Records drawn from a dataset
--- START ---

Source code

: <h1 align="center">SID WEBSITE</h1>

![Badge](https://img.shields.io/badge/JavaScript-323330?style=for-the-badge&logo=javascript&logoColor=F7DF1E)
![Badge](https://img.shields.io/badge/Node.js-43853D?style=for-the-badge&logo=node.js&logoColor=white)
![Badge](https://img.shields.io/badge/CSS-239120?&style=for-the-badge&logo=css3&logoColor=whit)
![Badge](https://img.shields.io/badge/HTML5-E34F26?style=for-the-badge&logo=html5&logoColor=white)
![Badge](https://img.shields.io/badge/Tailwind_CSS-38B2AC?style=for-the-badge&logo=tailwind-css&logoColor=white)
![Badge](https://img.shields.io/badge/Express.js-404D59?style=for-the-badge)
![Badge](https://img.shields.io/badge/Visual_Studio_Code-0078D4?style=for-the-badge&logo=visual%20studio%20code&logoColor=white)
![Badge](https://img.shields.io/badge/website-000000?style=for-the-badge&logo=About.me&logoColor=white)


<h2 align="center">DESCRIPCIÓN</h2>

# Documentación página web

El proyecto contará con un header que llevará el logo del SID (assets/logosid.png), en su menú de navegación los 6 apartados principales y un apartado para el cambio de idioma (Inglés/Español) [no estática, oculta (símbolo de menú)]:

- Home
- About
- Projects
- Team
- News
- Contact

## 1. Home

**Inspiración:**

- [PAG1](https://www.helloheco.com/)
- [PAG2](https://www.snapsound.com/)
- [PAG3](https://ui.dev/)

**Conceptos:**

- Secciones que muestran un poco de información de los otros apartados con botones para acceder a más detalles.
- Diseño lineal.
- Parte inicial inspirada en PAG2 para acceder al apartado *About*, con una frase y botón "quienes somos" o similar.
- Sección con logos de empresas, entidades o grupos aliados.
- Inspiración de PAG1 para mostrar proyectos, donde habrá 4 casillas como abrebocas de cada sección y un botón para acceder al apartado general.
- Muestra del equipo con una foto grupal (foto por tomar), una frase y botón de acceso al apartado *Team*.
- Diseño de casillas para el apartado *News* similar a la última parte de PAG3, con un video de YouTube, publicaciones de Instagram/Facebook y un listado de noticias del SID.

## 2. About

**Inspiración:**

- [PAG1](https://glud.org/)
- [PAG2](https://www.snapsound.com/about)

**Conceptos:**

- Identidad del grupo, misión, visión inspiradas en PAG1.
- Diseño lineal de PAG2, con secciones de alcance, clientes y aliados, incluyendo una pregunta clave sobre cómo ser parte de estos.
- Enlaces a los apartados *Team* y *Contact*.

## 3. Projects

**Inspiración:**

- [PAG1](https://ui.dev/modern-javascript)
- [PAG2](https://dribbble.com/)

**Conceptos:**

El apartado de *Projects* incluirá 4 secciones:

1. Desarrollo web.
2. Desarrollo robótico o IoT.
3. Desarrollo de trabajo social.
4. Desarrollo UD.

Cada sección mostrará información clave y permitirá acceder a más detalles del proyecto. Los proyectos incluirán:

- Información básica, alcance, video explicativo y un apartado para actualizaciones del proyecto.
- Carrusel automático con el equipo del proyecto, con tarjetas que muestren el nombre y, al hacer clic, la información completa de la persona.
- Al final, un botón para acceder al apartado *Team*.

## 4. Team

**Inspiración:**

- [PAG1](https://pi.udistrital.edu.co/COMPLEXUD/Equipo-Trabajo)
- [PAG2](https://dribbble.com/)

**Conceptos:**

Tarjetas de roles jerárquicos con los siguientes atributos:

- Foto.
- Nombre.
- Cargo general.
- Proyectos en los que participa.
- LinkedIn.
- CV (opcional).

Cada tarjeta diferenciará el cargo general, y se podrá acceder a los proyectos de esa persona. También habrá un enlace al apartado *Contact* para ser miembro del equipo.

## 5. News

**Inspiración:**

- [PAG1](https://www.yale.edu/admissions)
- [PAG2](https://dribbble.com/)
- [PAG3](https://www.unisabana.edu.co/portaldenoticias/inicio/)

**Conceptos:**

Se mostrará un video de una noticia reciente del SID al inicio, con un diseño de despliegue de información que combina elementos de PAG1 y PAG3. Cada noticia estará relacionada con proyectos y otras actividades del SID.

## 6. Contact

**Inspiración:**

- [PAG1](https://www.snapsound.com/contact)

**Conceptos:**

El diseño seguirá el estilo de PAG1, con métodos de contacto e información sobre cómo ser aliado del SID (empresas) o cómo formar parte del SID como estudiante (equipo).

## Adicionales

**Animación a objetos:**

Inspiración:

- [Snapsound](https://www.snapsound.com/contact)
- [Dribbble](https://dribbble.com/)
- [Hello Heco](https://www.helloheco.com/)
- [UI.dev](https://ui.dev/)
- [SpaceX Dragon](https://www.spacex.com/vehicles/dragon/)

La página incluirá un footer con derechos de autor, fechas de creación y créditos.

--- END ---

Only the lines containing the word "Badge" should be returned from the data above.

![Badge](https://img.shields.io/badge/JavaScript-323330?style=for-the-badge&logo=javascript&logoColor=F7DF1E)
![Badge](https://img.shields.io/badge/Node.js-43853D?style=for-the-badge&logo=node.js&logoColor=white)
![Badge](https://img.shields.io/badge/CSS-239120?&style=for-the-badge&logo=css3&logoColor=whit)
![Badge](https://img.shields.io/badge/HTML5-E34F26?style=for-the-badge&logo=html5&logoColor=white)
![Badge](https://img.shields.io/badge/Tailwind_CSS-38B2AC?style=for-the-badge&logo=tailwind-css&logoColor=white)
![Badge](https://img.shields.io/badge/Express.js-404D59?style=for-the-badge)
![Badge](https://img.shields.io/badge/Visual_Studio_Code-0078D4?style=for-the-badge&logo=visual%20studio%20code&logoColor=white)
![Badge](https://img.shields.io/badge/website-000000?style=for-the-badge&logo=About.me&logoColor=white)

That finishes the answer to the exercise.